For a simple statement, it is one that carries significant consequences. For every bit and byte of data exchanged from central, enterprise platforms to edge and connected devices or assets, there is a specific cost and value to the business and its stakeholders.
At a unit level the TOTEX (total expenditure, including upfront capital outlay and ongoing operational costs) associated with each byte of data may be small; however, with the exponential growth of data, related costs will continue to rise.
While that rise may not be as steep as the growth in data volume overall, the continuing fall in the cost of data storage is flattening out, meaning businesses need to look more closely at how they manage their data to keep costs under control.
The accumulation of data in isolation does not yield outcomes or deliver business returns. Data must be consolidated and consumed to turn it into value.

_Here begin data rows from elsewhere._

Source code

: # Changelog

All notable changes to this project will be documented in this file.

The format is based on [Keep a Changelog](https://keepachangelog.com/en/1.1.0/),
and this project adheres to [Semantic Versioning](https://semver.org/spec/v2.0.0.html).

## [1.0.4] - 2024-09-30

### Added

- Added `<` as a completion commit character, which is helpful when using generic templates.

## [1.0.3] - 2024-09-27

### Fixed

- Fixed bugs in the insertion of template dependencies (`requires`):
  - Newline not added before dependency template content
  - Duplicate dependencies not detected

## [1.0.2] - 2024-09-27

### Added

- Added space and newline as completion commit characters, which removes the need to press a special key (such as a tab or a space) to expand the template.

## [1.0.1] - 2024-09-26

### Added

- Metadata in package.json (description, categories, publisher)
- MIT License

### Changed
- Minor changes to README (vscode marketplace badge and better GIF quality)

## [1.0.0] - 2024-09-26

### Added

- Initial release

Data offers new opportunity
So how should data be viewed strategically, if not as a direct source of value but one with an inherent cost? Ultimately, data is an enabler – it enables use cases and applications, which solve the business challenges of today and support the ongoing advancement of an organisation for its stakeholders.

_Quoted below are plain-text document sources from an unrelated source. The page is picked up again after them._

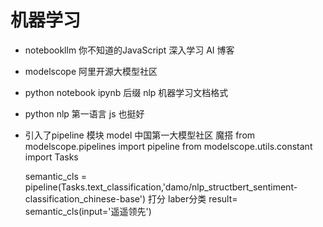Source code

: # 机器学习 

- notebookllm
  你不知道的JavaScript 深入学习
  AI 博客

- modelscope
  阿里开源大模型社区
- python notebook
  ipynb 后缀
  nlp 机器学习文档格式

- python
  nlp 第一语言
  js  也挺好

- 引入了pipeline 模块
  model 中国第一大模型社区
  魔搭 
  from modelscope.pipelines import pipeline
  from modelscope.utils.constant import Tasks
  
  semantic_cls = pipeline(Tasks.text_classification,'damo/nlp_structbert_sentiment-classification_chinese-base')
  打分 laber分类
  result= semantic_cls(input='遥遥领先')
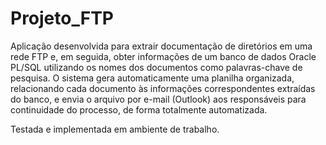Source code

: # Projeto_FTP
Aplicação desenvolvida para extrair documentação de diretórios em uma rede FTP e, em seguida, obter informações de um banco de dados Oracle PL/SQL utilizando os nomes 
dos documentos como palavras-chave de pesquisa.
O sistema gera automaticamente uma planilha organizada, relacionando cada documento às informações correspondentes extraídas do banco, e envia o arquivo por e-mail 
(Outlook) aos responsáveis para continuidade do processo, de forma totalmente automatizada.

Testada e implementada em ambiente de trabalho.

The potential value of data is equally reflected within the art of the possible – the emerging topics and innovative ideas that are yet to be conceptualised by the best and brightest of our global society yet to be brought to market which will increasingly rely on data to disrupt and progress.
Clearly data and information provide a basis to construct value and insight, which would be inaccessible without it. The emerging data-driven solutions of today and tomorrow will be a key facet within the necessary evolution and transformation of our utilities, cities and societies, as part of a net carbon zero future.
However, Rome was not built in a day and digitalisation represents more of a journey than a destination. It is vital, therefore, that we acknowledge that there is no silver bullet when it comes to digital and data enablement.
Challenges will be witnessed throughout the journey of individual organisations, evolving based on the maturity and capability of the existing systems, strategy and personnel at their disposal.
Understanding digitalisation challenges for utilities
As we uncovered during my last blog, global spend within the Industrial Internet of Things (IIOT) is rising. In 2020 it was valued at USD 216.13bn, 20% of which is directly attributable to the energy sector. Investment at this scale will create transitional risks for utilities, but these can be mitigated with a prudent approach to business digitalisation strategy, planning, implementation and management.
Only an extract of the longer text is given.